Task details> Word for word, restate all the records; images are not part of the copy.

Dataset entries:

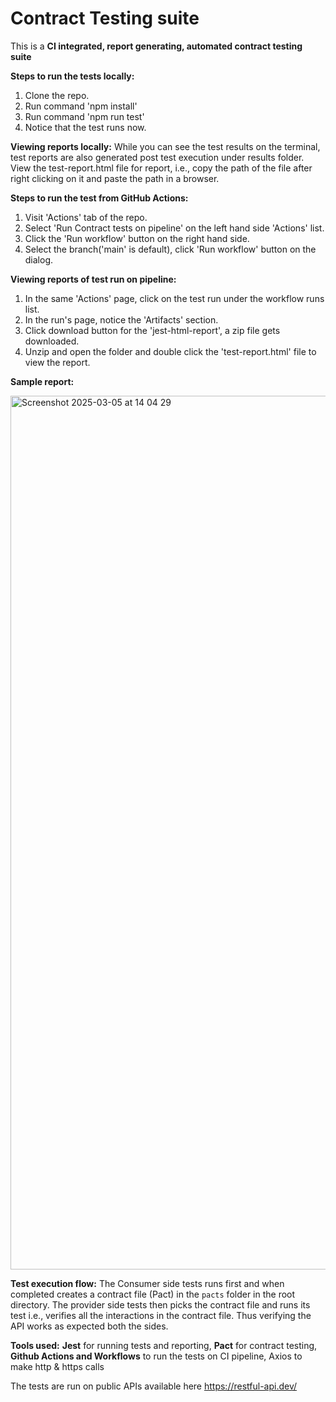 # Contract Testing suite
This is a **CI integrated, report generating, automated contract testing suite**

**Steps to run the tests locally:**
1. Clone the repo.
2. Run command 'npm install'
3. Run command 'npm run test'
4. Notice that the test runs now.

**Viewing reports locally:**
While you can see the test results on the terminal, test reports are also generated post test execution under results folder. 
View the test-report.html file for report, i.e., copy the path of the file after right clicking on it and paste the path in a browser.

**Steps to run the test from GitHub Actions:**
1. Visit 'Actions' tab of the repo.
2. Select 'Run Contract tests on pipeline' on the left hand side 'Actions' list.
3. Click the 'Run workflow' button on the right hand side.
4. Select the branch('main' is default), click 'Run workflow' button on the dialog.

**Viewing reports of test run on pipeline:**
1. In the same 'Actions' page, click on the test run under the workflow runs list.
2. In the run's page, notice the 'Artifacts' section.
3. Click download button for the 'jest-html-report', a zip file gets downloaded.
4. Unzip and open the folder and double click the 'test-report.html' file to view the report.

**Sample report:**


<img width="1398" alt="Screenshot 2025-03-05 at 14 04 29" src="https://github.com/user-attachments/assets/9c28394c-0ebc-4ad8-aa8e-e9224943d774" />


**Test execution flow:**
The Consumer side tests runs first and when completed creates a contract file (Pact) in the `pacts` folder in the root directory.
The provider side tests then picks the contract file and runs its test i.e., verifies all the interactions in the contract file.
Thus verifying the API works as expected both the sides.

**Tools used:** 
**Jest** for running tests and reporting, 
**Pact** for contract testing, 
**Github Actions and Workflows** to run the tests on CI pipeline, 
Axios to make http & https calls

The tests are run on public APIs available here https://restful-api.dev/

Task answer>
 # Contract Testing suite
This is a **CI integrated, report generating, automated contract testing suite**

**Steps to run the tests locally:**
1. Clone the repo.
2. Run command 'npm install'
3. Run command 'npm run test'
4. Notice that the test runs now.

**Viewing reports locally:**
While you can see the test results on the terminal, test reports are also generated post test execution under results folder. 
View the test-report.html file for report, i.e., copy the path of the file after right clicking on it and paste the path in a browser.

**Steps to run the test from GitHub Actions:**
1. Visit 'Actions' tab of the repo.
2. Select 'Run Contract tests on pipeline' on the left hand side 'Actions' list.
3. Click the 'Run workflow' button on the right hand side.
4. Select the branch('main' is default), click 'Run workflow' button on the dialog.

**Viewing reports of test run on pipeline:**
1. In the same 'Actions' page, click on the test run under the workflow runs list.
2. In the run's page, notice the 'Artifacts' section.
3. Click download button for the 'jest-html-report', a zip file gets downloaded.
4. Unzip and open the folder and double click the 'test-report.html' file to view the report.

**Sample report:**


<img width="1398" alt="Screenshot 2025-03-05 at 14 04 29" src="https://github.com/user-attachments/assets/9c28394c-0ebc-4ad8-aa8e-e9224943d774" />


**Test execution flow:**
The Consumer side tests runs first and when completed creates a contract file (Pact) in the `pacts` folder in the root directory.
The provider side tests then picks the contract file and runs its test i.e., verifies all the interactions in the contract file.
Thus verifying the API works as expected both the sides.

**Tools used:** 
**Jest** for running tests and reporting, 
**Pact** for contract testing, 
**Github Actions and Workflows** to run the tests on CI pipeline, 
Axios to make http & https calls

The tests are run on public APIs available here https://restful-api.dev/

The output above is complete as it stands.